Of all of our months, April brings with it the most spectacular changes to the Wicklow landscape, so I’ve decided to showcase the changes so nobody can be in any doubt. This April was very sunny, dry and warm with very few ‘April showers’, until these last few days. Firstly, in the towns, villages and gardens, we had the cherry trees blossoming.


Now, under cold breezes and rain of the last few days these blossoms are beginning to fall like snow flakes. However, some are only now starting to blossom properly. However, while the streets were and are lined with these beautiful trees the surrounding Wicklow hills steadily turned bright yellow as the jungles of Furze bushes also blossomed. Their flowers filled the mountain air with the scent of vanilla. They will continue to blossom for some time, and have another less-spectacular blossoming in the summer.

Meanwhile, along the laneways and roadways of the Wicklow countryside the fleshy Alexanders have grown tall and putting a subtle fragrance on the spring air which can only be found in springtime. These plants die off in June and should be treated with respect as they are so vital to pollinating insects so early in the year.

These plants grow on the roadside verges in front of the hedges, but in the hedges the wild Blackthorn trees have their white blossoms right now. They don’t really have a scent, but the blossoms are associated with ancient pagan fertility rites, and in recent times girls making their first Holy Communions would wear little tiaras of blackthorn blossom on their heads. The blossoms are very tough compared to cherry blossoms and don’t break easily.
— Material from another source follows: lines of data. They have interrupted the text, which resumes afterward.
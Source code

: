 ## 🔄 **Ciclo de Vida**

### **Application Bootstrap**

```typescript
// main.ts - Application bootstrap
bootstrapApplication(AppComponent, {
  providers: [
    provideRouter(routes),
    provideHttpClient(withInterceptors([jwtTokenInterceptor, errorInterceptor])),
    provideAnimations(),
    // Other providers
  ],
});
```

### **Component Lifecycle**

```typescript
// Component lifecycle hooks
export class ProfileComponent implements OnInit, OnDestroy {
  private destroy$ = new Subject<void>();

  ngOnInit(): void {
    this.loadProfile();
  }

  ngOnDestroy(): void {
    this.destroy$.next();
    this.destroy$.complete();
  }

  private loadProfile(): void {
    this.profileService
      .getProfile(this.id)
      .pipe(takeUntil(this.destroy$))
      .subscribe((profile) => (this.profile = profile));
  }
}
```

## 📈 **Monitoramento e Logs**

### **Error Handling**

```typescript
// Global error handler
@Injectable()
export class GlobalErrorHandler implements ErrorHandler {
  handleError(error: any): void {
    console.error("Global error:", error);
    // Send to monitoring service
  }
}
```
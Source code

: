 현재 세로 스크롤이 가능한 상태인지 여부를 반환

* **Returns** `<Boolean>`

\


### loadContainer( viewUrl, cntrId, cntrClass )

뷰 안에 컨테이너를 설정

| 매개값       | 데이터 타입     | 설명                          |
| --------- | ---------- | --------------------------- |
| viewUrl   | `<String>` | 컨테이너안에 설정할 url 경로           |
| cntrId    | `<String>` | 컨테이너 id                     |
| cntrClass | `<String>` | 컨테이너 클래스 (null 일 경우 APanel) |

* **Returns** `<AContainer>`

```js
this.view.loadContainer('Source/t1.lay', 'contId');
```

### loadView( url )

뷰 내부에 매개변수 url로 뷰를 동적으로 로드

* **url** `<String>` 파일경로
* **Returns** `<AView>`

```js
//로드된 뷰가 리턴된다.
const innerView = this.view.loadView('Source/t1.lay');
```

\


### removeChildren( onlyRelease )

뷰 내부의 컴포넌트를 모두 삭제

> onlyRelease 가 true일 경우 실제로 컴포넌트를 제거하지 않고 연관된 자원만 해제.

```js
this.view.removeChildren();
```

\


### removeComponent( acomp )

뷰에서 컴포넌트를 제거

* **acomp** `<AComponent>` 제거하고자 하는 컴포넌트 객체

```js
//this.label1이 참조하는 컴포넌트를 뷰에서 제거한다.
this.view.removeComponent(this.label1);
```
Behind the hedgerows, in the fields, you have a good chance of seeing the great spring blooming of dandelions. These much-maligned wildflowers (not ‘weeds’) consitute entire eco-systems in their own right, and they are also edible and considered extremely good for cleansing the liver of impurities, which is why they should be eaten in moderation. They are the favourite flowers of many bee species, particularly the tiny Nomada cuckoo bees.

And then in the gardens the orchard trees are also blossoming. The Pear trees went first, as usual, and most have already lost the blossoms, which have been shorn from the trees by rain and dispersed by wind. But this is what they looked like at their height only just over a week ago –


Finally, in many of the older gardens and escaped into nearby hedgerows, you will find dense shrubs of Flowering Currant. Every spring they turn red due to their scented hanging blossoms. These flowers are loved by almost all species of bee and hoverfly, not to mention human beings.

And that’s just the blossoms and flowers making their presence felt in April. May will bring with it a whole area of blossoming trees and wild flowers . Every tree and flower has its moment in Wicklow.